Kendall started shredding them. “I didn’t know. That’s the whole point. He lied to me. He said he was a tenant fixing the roof for a reduced rental rate. He said his name was Jack. I didn’t recognize him—he has a beard, his hair was longish, he was dressed like a construction worker, he even had callused hands. The Jax Sullivan I know of never did a day of manual labor in his life. What would he be doing reroofing the hunting cabin? I never put the two together in my mind.”
“So, you thought you were going home with a total stranger named Jack?”
“No, I knew my dad would have checked him out. Besides, it was late, and I didn’t want to call you to come get me, so I stayed in the spare room.” She nodded while she blew her nose. “He lied.”
“No, not technically he didn’t. His name is Jack.”
“He’s always gone by Jax or Jackson. He’s never ever been called Jack before. Jack was his father.”
“How do you know? You haven’t seen this man for fourteen years. He lives and works in Chicago. Maybe everyone in Chicago calls him Jack.”
“Well, then, why did he say he was renting his own cabin?”
“You tell me. Why would he say that? And why was
he staying there instead of the lake house? If I knew he was home, I’d have covered for Grace and kept him fed and the pantry stocked, at least.”

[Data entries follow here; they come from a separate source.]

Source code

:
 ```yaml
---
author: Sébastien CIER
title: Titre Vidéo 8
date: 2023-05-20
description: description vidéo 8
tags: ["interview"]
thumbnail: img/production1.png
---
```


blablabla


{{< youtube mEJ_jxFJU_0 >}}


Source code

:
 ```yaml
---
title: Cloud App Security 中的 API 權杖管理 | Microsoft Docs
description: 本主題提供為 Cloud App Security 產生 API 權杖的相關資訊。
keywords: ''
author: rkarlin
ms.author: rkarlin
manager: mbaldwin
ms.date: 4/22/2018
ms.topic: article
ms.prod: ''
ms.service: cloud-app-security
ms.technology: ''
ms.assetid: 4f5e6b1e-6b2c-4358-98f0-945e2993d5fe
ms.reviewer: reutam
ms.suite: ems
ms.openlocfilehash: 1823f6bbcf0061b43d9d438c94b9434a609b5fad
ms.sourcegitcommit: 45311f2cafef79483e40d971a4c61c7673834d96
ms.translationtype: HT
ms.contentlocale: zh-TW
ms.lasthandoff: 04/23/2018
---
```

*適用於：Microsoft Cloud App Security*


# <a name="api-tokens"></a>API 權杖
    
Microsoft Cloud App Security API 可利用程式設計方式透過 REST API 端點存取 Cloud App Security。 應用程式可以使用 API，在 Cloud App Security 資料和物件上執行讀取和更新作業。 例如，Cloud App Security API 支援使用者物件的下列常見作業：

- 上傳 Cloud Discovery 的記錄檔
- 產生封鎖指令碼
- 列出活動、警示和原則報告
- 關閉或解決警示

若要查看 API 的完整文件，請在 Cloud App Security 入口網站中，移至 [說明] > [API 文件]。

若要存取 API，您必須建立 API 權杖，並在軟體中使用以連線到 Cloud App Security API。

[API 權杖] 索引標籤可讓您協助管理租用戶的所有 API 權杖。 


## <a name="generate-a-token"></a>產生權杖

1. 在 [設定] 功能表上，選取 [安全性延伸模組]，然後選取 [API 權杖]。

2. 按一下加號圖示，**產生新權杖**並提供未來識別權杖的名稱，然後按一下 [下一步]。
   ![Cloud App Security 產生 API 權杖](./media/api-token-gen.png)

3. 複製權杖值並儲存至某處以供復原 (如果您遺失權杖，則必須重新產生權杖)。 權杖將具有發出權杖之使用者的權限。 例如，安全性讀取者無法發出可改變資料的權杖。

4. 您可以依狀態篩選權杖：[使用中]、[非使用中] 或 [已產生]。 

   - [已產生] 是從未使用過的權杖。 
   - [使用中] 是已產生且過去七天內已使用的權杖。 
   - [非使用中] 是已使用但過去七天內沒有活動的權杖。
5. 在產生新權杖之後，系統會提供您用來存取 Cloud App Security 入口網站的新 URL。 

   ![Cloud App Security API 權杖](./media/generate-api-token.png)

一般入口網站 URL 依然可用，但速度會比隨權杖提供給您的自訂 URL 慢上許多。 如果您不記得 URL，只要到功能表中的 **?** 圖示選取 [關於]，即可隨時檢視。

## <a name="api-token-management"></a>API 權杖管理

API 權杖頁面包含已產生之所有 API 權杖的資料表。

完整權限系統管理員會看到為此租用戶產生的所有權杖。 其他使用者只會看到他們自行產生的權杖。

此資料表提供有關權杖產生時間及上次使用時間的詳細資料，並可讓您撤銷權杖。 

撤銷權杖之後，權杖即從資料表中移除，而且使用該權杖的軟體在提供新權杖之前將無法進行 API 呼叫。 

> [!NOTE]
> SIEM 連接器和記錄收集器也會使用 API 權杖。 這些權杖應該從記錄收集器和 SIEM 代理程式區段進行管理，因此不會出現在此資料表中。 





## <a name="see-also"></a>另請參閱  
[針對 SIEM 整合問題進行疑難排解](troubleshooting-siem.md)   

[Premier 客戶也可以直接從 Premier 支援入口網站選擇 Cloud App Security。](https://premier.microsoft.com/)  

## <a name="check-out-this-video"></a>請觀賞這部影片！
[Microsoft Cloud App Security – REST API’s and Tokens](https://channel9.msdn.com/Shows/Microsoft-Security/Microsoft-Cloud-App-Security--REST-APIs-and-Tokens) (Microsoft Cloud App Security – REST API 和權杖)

She didn’t know how much to tell Addie. She could just imagine what people in town would say, not to mention the impact on his career, if they found out that Jax didn’t come out of the hospital with all his faculties. Maybe Jack went to the cabin to hide; if no one knew he was in town, no one would discover his brain injury. He’d told her, but maybe he didn’t want anyone else to know. It wasn’t her story to tell. “He might have had his reasons for not wanting anyone to know he was in town. Maybe. Possibly. It’s not inconceivable.”
“Reasons you can’t share with me?”
Kendall nodded.
“Were they valid?”
“Maybe.”
“What would have happened if you’d known who he was?”
“I would have called you to come and get me.”
“And I would have known he was in town.”
“You wouldn’t have told anyone.”
“You know that and I know that, but would Jax know that?”
“Maybe—maybe not. You tell me.”
“Jax is an enigma. It’s like he walks around in his own little bubble. You see him sometimes when he comes out—which is rarely. He always comes alone, unless Rocki meets him. And when he’s here, he might go to town, but it’s as if no one ever touches him. It’s—”
“Like he’s in an emotional deep freeze?”
“Exactly.”
“That’s what Jaime said. He seems to think I thawed him out or something.”
“Jaime might be a complete ass, but he’s also pretty perceptive. If anyone would know, it would be Jaime. They’ve been best friends since they were little kids.”
“And now my parents know.” She covered her face with her hands. “God, they probably think . . . hell, I can’t even imagine what they think. Dad caught us, and before I left, he told me to go see my mother. I can’t, Addie. I don’t even know what I’d say. ‘Oh, David broke my heart, and I jumped into bed with the first man I saw—literally’?”
Addie put the tea tray together and started making breakfast. “Well, you’d better think about it, because I’ll bet you all my poker money that your mother will be here within the hour.”
Kendall dropped her head to the table and gave it a few bangs. Damn, it didn’t help this time either.